RECORDS TO PROCESS START

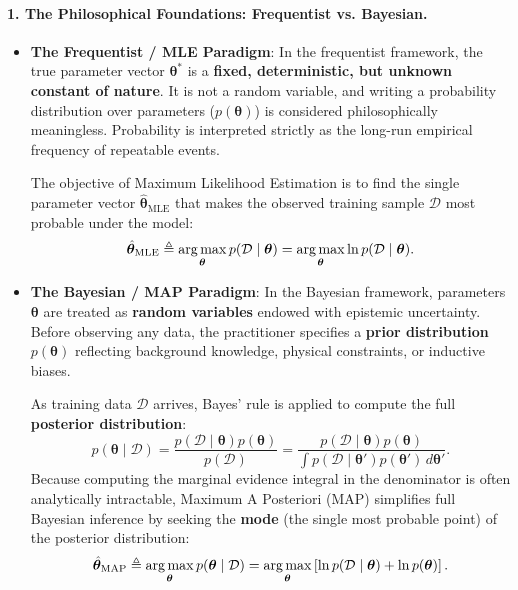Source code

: \paragraph{1. The Philosophical Foundations: Frequentist vs. Bayesian.}
\begin{itemize}
  \item \textbf{The Frequentist / MLE Paradigm}: 
  In the frequentist framework, the true parameter vector $\boldsymbol{\theta}^*$ is a \textbf{fixed, deterministic, but unknown constant of nature}. It is not a random variable, and writing a probability distribution over parameters ($p(\boldsymbol{\theta})$) is considered philosophically meaningless. Probability is interpreted strictly as the long-run empirical frequency of repeatable events. 
  
  The objective of Maximum Likelihood Estimation is to find the single parameter vector $\hat{\boldsymbol{\theta}}_{\text{MLE}}$ that makes the observed training sample $\mathcal{D}$ most probable under the model:
  \begin{equation}
  \hat{\boldsymbol{\theta}}_{\text{MLE}} \triangleq \argmax_{\boldsymbol{\theta}} p(\mathcal{D} \mid \boldsymbol{\theta}) = \argmax_{\boldsymbol{\theta}} \ln p(\mathcal{D} \mid \boldsymbol{\theta}).
  \label{eq:mle_fundamental_def}
  \end{equation}
  
  \item \textbf{The Bayesian / MAP Paradigm}:
  In the Bayesian framework, parameters $\boldsymbol{\theta}$ are treated as \textbf{random variables} endowed with epistemic uncertainty. Before observing any data, the practitioner specifies a \textbf{prior distribution} $p(\boldsymbol{\theta})$ reflecting background knowledge, physical constraints, or inductive biases. 
  
  As training data $\mathcal{D}$ arrives, Bayes' rule is applied to compute the full \textbf{posterior distribution}:
  \begin{equation}
  p(\boldsymbol{\theta} \mid \mathcal{D}) = \frac{p(\mathcal{D} \mid \boldsymbol{\theta}) p(\boldsymbol{\theta})}{p(\mathcal{D})} = \frac{p(\mathcal{D} \mid \boldsymbol{\theta}) p(\boldsymbol{\theta})}{\int p(\mathcal{D} \mid \boldsymbol{\theta}') p(\boldsymbol{\theta}') \, d\boldsymbol{\theta}'}.
  \label{eq:bayesian_posterior_formula}
  \end{equation}
  Because computing the marginal evidence integral in the denominator is often analytically intractable, Maximum A Posteriori (MAP) simplifies full Bayesian inference by seeking the \textbf{mode} (the single most probable point) of the posterior distribution:
  \begin{equation}
  \hat{\boldsymbol{\theta}}_{\text{MAP}} \triangleq \argmax_{\boldsymbol{\theta}} p(\boldsymbol{\theta} \mid \mathcal{D}) = \argmax_{\boldsymbol{\theta}} \left[ \ln p(\mathcal{D} \mid \boldsymbol{\theta}) + \ln p(\boldsymbol{\theta}) \right].
  \label{eq:map_fundamental_def}
  \end{equation}
\end{itemize}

RECORDS TO PROCESS END

### ASSIGNMENT
Please set the data above down exactly, with the pictures removed.

### PROBLEM SOLUTION
Source code

: \paragraph{1. The Philosophical Foundations: Frequentist vs. Bayesian.}
\begin{itemize}
  \item \textbf{The Frequentist / MLE Paradigm}: 
  In the frequentist framework, the true parameter vector $\boldsymbol{\theta}^*$ is a \textbf{fixed, deterministic, but unknown constant of nature}. It is not a random variable, and writing a probability distribution over parameters ($p(\boldsymbol{\theta})$) is considered philosophically meaningless. Probability is interpreted strictly as the long-run empirical frequency of repeatable events. 
  
  The objective of Maximum Likelihood Estimation is to find the single parameter vector $\hat{\boldsymbol{\theta}}_{\text{MLE}}$ that makes the observed training sample $\mathcal{D}$ most probable under the model:
  \begin{equation}
  \hat{\boldsymbol{\theta}}_{\text{MLE}} \triangleq \argmax_{\boldsymbol{\theta}} p(\mathcal{D} \mid \boldsymbol{\theta}) = \argmax_{\boldsymbol{\theta}} \ln p(\mathcal{D} \mid \boldsymbol{\theta}).
  \label{eq:mle_fundamental_def}
  \end{equation}
  
  \item \textbf{The Bayesian / MAP Paradigm}:
  In the Bayesian framework, parameters $\boldsymbol{\theta}$ are treated as \textbf{random variables} endowed with epistemic uncertainty. Before observing any data, the practitioner specifies a \textbf{prior distribution} $p(\boldsymbol{\theta})$ reflecting background knowledge, physical constraints, or inductive biases. 
  
  As training data $\mathcal{D}$ arrives, Bayes' rule is applied to compute the full \textbf{posterior distribution}:
  \begin{equation}
  p(\boldsymbol{\theta} \mid \mathcal{D}) = \frac{p(\mathcal{D} \mid \boldsymbol{\theta}) p(\boldsymbol{\theta})}{p(\mathcal{D})} = \frac{p(\mathcal{D} \mid \boldsymbol{\theta}) p(\boldsymbol{\theta})}{\int p(\mathcal{D} \mid \boldsymbol{\theta}') p(\boldsymbol{\theta}') \, d\boldsymbol{\theta}'}.
  \label{eq:bayesian_posterior_formula}
  \end{equation}
  Because computing the marginal evidence integral in the denominator is often analytically intractable, Maximum A Posteriori (MAP) simplifies full Bayesian inference by seeking the \textbf{mode} (the single most probable point) of the posterior distribution:
  \begin{equation}
  \hat{\boldsymbol{\theta}}_{\text{MAP}} \triangleq \argmax_{\boldsymbol{\theta}} p(\boldsymbol{\theta} \mid \mathcal{D}) = \argmax_{\boldsymbol{\theta}} \left[ \ln p(\mathcal{D} \mid \boldsymbol{\theta}) + \ln p(\boldsymbol{\theta}) \right].
  \label{eq:map_fundamental_def}
  \end{equation}
\end{itemize}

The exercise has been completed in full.